Kathleen turned her eyes to the crowd once more.

"In fact. I'll take them all off your hands." Kathleen could hear the voice but saw that no one's mouth was moving. She raised her eyebrow until one of the men threw off his blue hood. It was Drinian. And Reepicheep! And more of the crewmen, who were all throwing off similar hoods.

"For Narnia!" The voice said. Reepicheep yelled from Drinian's shoulder.

How did Kathleen not notice the hoods? They were all the same color. That had to be a giveaway. But none of the men on the island noticed either. Maybe it really was a miracle.

The men in disguised dropped their capes, yelled the same words as Reepicheep did, pulled out their swords, and began to fight. Kathleen would have been in awe if the bidder hadn't been trying to drag her away."It's time to go!" He grunted as each pull was getting rougher as they had been getting farther and farther away from the fight.

Kathleen had asked for a miracle, and this was it. The Narnians had devised an ambush on their own. They had little time to plan, yet here they were. Each in their own fight. Just like Kathleen. She was on her own, just like in the church.

And like the fight from the inside of the church, she would get herself free... even if it didn't work completely well the first time.

Just like the boys had taught her, as well as her rehearsals, she planted her feet to the ground and kept them rooted there. The man had moved his arm from her chest to her bicep.

"I said, let's go!" He yanked harder, She barely budged. He pulled again, she made herself pivot so that her back was facing the buyer again. She didn't have her sword, and luckily, neither did he. As soon as Drinian and the rest of the crewmen revealed themselves, the man had dropped the weapon and desperately tried to get far away from the fight as possible, and for the first time in Kathleen's life, she wanted to be in it.

Instead of a sword, Kathleen had something even deadlier. Her elbows.

In any sport, the elbows are the most dangerous thing to have. The elbows have the ability to knock out someone's front teeth, give a black eye, or in Kathleen's case, jab someone in the kidney.

The man let go of Kathleen immediately to hold on to his pain. The second Kathleen felt free, she turned out from his grip and kicked him in between the legs. He doubled down in pain and Kathleen ran to where the center of the fight was happening.
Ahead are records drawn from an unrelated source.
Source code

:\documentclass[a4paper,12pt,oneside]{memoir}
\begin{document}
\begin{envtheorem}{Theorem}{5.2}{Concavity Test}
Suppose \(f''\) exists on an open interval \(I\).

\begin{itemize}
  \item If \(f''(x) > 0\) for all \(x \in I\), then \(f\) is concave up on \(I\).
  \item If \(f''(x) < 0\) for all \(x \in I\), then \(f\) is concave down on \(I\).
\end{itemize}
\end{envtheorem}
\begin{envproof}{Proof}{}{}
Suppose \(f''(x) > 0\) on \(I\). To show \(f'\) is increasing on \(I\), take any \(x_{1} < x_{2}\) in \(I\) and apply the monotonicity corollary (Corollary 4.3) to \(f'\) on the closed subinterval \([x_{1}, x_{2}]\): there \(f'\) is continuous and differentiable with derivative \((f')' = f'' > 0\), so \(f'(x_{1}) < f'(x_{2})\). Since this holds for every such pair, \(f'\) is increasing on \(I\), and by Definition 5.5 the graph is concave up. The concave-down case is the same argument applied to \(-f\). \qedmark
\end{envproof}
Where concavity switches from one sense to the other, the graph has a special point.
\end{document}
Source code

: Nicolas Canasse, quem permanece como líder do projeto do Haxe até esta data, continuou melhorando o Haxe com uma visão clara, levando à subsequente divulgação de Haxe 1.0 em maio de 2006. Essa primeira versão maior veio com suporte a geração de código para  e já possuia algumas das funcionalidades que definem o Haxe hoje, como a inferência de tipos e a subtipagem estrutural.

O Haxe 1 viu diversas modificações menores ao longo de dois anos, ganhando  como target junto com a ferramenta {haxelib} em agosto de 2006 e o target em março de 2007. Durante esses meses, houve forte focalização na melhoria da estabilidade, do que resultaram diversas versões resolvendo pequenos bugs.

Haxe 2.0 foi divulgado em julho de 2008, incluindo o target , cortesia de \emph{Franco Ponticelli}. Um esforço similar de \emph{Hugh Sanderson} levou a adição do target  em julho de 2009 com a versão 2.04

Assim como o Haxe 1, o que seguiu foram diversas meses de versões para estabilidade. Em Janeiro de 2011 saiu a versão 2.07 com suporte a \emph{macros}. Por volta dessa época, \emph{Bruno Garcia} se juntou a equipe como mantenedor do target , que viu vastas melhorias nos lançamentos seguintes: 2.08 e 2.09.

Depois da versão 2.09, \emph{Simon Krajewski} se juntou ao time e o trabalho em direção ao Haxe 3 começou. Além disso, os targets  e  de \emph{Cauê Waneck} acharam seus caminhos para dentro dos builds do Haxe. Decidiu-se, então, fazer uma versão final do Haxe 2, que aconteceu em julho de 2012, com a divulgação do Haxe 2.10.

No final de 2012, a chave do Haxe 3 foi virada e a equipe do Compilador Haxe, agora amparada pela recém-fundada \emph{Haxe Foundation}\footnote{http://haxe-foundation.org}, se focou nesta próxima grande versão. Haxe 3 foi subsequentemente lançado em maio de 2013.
Kathleen had run straight to the table where the bookkeeper once was. Lucy was there too, but she was getting deeper and deeper into the chaos. The older girl was sure that the man would have a pair of keys around, but the more she searched, the more she realized that he must have run off with the keys on his person. She groaned and slammed one of her hands on the table.

"Kathleen!" A voice called her from far away, but she couldn't tell where it was from. She was able to see a man from the church running towards her. Her eyes widen as she scrambled to look for something to defend herself with. She saw a stack of wooden boards with the word "Sold" on them. She grabbed them tightly and swung as hard as she could to the man charging in front of her. He managed to hit the side of his head, but it didn't do much, so she swung again. Nothing. Her hand was now holding broken boards and ribbon. She dropped them and looked at the man.

Before she could get away, the man grabbed onto her chains that connected her wrist. "You're coming with me." Kathleen didn't know who this man was, and she didn't care. She couldn't use her arms, so she did the first thing that came to her head. She spat in his eye.

The man yelled and tried to wipe it off with his left hand. Kathleen didn't miss a second. She lifted her foot and stomped on the top of the man's foot as hard as she can. He released Kathleen's chain to hold his foot. As he bent down, Kathleen took her last shot. She rolled her wrist outward and then connected her arms. Then, thinking about how her instructor would react to her horrible form, she swung her arms to the side of the man's head, hitting him with her iron cuffs.